----- DATA SHOWN

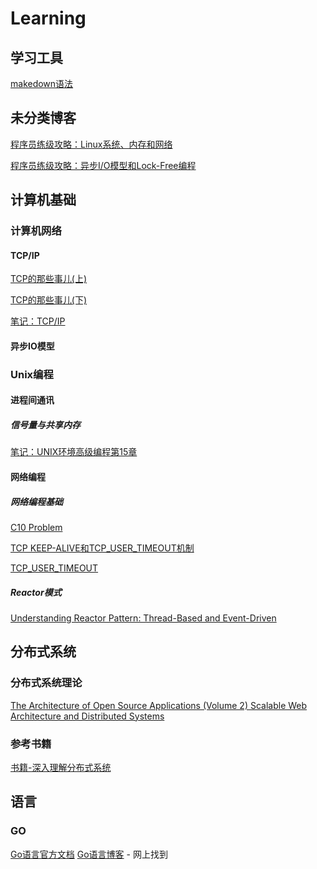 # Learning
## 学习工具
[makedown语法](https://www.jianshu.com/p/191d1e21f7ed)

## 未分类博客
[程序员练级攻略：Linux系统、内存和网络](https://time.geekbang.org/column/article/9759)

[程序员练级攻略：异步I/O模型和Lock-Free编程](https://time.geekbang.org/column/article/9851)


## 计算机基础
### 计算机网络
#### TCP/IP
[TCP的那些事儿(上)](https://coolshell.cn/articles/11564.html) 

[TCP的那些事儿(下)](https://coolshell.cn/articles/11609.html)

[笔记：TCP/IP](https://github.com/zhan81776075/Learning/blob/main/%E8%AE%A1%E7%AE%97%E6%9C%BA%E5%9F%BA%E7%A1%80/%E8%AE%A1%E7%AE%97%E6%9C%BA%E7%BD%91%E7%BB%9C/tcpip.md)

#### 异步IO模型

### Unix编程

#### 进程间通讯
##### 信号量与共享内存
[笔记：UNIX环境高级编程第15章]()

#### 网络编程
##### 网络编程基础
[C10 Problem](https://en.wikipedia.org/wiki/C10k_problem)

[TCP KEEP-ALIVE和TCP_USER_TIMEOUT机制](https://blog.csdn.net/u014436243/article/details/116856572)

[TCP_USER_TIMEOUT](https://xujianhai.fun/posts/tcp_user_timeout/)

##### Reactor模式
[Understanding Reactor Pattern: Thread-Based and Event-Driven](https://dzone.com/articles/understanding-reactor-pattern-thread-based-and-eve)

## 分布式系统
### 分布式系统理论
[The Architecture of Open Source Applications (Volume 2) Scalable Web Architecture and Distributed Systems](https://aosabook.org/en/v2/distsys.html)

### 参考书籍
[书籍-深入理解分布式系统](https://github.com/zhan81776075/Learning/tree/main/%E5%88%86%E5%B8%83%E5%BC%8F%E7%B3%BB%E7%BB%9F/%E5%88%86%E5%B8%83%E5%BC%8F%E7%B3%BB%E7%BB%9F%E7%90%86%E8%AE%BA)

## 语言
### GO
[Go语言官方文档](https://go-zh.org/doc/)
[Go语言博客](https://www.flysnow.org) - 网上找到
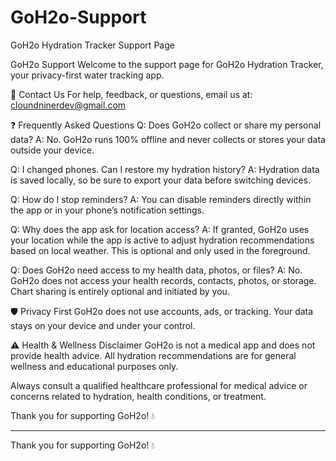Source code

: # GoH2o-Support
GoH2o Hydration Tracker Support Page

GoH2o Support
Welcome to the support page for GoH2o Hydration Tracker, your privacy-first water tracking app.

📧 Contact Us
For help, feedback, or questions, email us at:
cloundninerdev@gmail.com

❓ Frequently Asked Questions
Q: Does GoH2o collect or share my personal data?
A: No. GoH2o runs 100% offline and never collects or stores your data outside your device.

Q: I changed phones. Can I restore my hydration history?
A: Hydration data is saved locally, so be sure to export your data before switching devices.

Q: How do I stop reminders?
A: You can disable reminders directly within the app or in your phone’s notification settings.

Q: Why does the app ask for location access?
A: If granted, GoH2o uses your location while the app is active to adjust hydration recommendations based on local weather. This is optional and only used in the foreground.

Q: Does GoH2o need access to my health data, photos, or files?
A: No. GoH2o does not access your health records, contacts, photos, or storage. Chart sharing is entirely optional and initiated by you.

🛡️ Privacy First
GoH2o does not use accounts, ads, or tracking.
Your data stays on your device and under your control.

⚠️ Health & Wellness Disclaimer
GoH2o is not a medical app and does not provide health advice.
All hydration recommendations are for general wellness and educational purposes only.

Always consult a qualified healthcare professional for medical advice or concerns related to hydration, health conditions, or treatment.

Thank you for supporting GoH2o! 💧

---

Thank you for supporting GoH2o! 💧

----------
----- DATA SHOWN

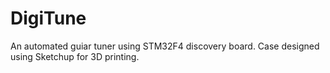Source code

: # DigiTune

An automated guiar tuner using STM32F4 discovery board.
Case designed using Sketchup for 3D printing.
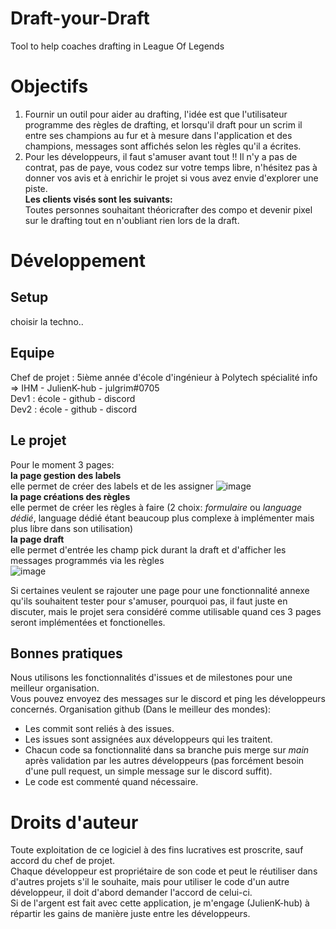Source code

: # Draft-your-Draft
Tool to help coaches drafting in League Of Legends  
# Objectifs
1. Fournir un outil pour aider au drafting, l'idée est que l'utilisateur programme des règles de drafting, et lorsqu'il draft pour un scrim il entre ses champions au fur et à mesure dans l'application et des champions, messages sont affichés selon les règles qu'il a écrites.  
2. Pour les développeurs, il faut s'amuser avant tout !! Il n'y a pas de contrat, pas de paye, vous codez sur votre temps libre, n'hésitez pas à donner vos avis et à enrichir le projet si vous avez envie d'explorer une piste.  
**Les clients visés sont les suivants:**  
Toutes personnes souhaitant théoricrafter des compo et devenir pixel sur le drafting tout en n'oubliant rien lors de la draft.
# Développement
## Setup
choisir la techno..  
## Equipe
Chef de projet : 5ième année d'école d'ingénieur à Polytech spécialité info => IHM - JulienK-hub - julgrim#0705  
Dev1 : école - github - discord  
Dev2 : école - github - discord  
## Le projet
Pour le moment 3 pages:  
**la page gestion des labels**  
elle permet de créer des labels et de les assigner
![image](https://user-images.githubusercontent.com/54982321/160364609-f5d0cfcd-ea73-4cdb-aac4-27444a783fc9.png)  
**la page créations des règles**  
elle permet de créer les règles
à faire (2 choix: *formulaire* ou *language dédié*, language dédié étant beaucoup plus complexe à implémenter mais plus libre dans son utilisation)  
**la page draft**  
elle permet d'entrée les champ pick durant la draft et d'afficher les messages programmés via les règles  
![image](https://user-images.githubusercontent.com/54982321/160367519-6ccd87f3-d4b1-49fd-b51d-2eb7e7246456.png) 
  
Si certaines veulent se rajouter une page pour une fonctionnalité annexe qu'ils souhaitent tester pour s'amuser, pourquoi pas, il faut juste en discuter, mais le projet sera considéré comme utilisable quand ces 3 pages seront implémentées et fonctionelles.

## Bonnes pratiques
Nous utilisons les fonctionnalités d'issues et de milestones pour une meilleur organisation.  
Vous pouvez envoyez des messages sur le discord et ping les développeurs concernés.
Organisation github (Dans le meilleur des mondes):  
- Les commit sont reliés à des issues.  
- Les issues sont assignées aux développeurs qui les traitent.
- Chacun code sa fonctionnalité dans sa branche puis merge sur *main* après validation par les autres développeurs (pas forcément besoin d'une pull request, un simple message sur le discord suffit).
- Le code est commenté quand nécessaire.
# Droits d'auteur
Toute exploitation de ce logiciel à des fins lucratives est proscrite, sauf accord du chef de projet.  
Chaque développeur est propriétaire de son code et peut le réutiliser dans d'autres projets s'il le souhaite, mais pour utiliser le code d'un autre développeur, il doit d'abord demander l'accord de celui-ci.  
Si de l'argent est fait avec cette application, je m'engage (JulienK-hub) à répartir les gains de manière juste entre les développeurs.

----------
----- DATA SHOWN

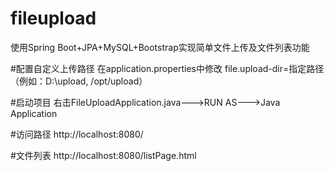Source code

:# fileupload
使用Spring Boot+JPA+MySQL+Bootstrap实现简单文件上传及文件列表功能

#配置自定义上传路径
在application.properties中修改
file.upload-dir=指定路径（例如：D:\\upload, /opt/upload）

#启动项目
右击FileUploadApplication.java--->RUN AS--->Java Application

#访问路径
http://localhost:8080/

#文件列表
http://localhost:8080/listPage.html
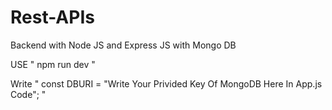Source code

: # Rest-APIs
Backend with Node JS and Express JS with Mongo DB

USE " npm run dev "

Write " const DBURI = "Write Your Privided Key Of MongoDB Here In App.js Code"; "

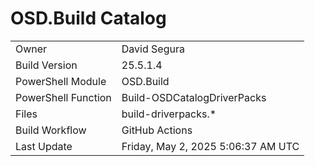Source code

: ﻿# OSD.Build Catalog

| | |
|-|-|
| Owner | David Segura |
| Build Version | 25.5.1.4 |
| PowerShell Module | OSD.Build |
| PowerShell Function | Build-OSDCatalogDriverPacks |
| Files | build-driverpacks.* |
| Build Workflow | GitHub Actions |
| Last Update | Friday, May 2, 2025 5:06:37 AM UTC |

----------

» TASK GOAL
Show the lines of the data that hold the word "access".

» ANSWER BOX
Q: Why does the app ask for location access?
Q: Does GoH2o need access to my health data, photos, or files?
A: No. GoH2o does not access your health records, contacts, photos, or storage. Chart sharing is entirely optional and initiated by you.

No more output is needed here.